> [DIRECTIONS]: Where "ranic" appears in a line of the entries below, that line should be copied.

(Data entries)
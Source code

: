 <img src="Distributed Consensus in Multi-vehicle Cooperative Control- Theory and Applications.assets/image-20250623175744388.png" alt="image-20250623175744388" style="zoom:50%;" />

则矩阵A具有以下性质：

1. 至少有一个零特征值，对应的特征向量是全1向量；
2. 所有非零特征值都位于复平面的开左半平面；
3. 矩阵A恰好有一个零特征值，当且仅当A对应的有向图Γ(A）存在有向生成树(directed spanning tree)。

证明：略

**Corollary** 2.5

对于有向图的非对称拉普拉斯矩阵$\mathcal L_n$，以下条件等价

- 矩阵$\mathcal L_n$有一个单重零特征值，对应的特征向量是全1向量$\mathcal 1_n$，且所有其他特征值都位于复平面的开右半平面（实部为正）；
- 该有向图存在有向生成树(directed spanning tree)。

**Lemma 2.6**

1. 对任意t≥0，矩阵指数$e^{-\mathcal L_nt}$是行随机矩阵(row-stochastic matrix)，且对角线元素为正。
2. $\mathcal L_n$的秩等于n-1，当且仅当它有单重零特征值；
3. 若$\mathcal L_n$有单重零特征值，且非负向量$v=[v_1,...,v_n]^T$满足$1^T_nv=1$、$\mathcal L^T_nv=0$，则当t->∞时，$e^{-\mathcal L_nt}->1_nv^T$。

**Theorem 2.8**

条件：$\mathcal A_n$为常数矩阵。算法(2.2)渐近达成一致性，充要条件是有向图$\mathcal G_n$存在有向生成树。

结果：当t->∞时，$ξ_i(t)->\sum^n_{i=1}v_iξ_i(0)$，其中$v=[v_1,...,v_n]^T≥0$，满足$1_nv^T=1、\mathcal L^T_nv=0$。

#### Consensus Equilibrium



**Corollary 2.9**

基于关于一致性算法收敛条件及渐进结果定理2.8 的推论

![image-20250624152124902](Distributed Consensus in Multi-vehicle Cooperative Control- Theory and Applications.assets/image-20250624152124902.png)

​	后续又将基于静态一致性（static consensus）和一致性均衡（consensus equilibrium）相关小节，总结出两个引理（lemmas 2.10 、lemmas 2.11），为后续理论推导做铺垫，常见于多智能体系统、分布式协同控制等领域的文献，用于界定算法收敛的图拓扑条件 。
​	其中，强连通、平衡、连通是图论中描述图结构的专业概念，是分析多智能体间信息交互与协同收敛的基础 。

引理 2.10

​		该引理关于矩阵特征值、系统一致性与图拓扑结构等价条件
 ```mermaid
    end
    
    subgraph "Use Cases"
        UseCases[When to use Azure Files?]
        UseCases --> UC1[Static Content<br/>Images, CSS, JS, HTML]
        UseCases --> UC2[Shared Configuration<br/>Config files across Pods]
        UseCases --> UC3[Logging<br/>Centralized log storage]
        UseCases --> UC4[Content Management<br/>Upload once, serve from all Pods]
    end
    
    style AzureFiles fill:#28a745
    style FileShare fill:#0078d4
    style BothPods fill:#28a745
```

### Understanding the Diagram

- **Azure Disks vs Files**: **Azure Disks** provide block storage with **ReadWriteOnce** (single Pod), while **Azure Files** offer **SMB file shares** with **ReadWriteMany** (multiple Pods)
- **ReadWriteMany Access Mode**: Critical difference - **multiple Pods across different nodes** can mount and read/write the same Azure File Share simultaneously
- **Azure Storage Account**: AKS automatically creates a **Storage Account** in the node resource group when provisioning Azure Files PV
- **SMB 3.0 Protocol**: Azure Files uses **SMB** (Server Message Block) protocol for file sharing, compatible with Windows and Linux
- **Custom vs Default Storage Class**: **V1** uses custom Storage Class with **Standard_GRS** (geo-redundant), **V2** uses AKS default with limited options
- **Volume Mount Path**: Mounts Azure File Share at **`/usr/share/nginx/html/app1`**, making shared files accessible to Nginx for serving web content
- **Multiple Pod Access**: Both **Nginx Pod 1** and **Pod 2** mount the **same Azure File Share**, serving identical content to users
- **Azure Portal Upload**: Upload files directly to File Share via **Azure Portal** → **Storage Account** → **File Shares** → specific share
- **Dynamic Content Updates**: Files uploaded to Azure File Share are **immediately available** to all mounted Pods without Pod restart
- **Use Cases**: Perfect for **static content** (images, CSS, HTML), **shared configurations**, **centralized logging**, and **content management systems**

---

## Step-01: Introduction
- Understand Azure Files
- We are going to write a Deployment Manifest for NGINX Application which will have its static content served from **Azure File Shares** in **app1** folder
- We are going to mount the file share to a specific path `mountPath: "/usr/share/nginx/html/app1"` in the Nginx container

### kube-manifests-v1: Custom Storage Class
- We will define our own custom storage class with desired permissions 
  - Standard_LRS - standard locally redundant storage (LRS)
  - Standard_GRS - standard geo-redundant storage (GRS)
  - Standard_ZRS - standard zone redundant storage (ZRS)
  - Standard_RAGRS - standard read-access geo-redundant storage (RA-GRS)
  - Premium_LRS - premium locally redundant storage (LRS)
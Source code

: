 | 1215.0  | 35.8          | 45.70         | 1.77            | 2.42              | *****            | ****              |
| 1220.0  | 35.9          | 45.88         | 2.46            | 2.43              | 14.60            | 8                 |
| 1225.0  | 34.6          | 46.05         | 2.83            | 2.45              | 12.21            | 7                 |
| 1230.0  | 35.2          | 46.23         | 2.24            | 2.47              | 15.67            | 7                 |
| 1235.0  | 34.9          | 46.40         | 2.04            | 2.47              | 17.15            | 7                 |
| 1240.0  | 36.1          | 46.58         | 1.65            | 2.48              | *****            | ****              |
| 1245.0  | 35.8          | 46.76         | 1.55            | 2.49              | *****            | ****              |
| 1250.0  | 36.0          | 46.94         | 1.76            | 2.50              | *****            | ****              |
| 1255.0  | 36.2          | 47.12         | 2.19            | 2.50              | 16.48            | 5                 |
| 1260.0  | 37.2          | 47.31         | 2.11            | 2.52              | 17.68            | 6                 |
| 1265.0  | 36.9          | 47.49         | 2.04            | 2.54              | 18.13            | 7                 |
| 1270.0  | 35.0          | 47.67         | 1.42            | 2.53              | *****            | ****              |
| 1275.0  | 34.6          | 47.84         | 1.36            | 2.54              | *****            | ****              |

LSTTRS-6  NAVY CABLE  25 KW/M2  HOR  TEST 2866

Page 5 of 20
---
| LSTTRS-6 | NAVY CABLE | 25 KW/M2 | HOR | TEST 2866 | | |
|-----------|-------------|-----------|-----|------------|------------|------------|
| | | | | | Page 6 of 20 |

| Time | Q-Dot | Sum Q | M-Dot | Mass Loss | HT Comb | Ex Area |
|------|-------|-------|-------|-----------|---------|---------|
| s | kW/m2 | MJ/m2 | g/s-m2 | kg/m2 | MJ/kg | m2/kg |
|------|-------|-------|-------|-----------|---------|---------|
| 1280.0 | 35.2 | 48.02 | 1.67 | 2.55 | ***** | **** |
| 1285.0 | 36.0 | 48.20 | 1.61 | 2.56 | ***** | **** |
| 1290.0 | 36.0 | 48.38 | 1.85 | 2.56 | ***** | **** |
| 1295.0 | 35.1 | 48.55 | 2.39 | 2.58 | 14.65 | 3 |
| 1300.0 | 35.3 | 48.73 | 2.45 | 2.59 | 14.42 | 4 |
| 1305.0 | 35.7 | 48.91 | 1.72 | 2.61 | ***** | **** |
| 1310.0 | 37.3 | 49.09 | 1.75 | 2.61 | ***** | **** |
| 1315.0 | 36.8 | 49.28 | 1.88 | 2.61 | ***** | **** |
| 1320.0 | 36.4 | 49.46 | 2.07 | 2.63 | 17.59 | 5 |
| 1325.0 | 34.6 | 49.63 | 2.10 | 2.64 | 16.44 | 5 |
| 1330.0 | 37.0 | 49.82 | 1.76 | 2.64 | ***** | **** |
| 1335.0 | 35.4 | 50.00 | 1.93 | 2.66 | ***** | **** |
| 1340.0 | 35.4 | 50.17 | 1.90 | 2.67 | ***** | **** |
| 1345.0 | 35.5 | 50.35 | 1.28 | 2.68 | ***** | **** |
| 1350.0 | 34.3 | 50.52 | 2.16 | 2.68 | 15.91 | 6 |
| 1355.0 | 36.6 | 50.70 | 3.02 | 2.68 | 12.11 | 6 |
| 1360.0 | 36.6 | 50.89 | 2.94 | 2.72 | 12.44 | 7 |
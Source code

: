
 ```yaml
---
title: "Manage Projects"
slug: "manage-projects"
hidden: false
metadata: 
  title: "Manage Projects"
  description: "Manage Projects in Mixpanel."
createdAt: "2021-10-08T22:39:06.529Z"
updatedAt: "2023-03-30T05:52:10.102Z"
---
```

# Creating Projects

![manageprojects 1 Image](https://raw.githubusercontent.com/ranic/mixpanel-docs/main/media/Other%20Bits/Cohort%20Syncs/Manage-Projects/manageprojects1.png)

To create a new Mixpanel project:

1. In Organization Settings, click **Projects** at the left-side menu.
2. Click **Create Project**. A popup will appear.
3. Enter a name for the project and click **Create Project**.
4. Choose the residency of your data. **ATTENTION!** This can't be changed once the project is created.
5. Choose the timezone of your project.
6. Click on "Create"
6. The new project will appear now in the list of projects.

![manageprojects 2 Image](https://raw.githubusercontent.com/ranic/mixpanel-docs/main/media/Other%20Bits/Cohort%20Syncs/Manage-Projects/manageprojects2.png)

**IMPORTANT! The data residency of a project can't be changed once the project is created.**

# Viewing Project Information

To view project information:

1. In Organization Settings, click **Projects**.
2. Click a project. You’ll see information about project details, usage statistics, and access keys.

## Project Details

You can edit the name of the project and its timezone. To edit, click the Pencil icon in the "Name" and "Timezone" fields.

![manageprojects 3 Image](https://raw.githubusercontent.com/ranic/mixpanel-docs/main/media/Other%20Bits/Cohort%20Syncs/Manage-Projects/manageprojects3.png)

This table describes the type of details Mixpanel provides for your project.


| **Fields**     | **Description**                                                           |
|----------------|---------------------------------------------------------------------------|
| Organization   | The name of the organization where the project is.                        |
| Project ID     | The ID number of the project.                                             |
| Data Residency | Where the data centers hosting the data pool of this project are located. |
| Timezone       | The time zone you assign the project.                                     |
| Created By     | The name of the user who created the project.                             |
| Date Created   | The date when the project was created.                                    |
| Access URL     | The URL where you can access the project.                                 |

> [TASK RESULT]:
![manageprojects 1 Image](https://raw.githubusercontent.com/ranic/mixpanel-docs/main/media/Other%20Bits/Cohort%20Syncs/Manage-Projects/manageprojects1.png)
![manageprojects 2 Image](https://raw.githubusercontent.com/ranic/mixpanel-docs/main/media/Other%20Bits/Cohort%20Syncs/Manage-Projects/manageprojects2.png)
![manageprojects 3 Image](https://raw.githubusercontent.com/ranic/mixpanel-docs/main/media/Other%20Bits/Cohort%20Syncs/Manage-Projects/manageprojects3.png)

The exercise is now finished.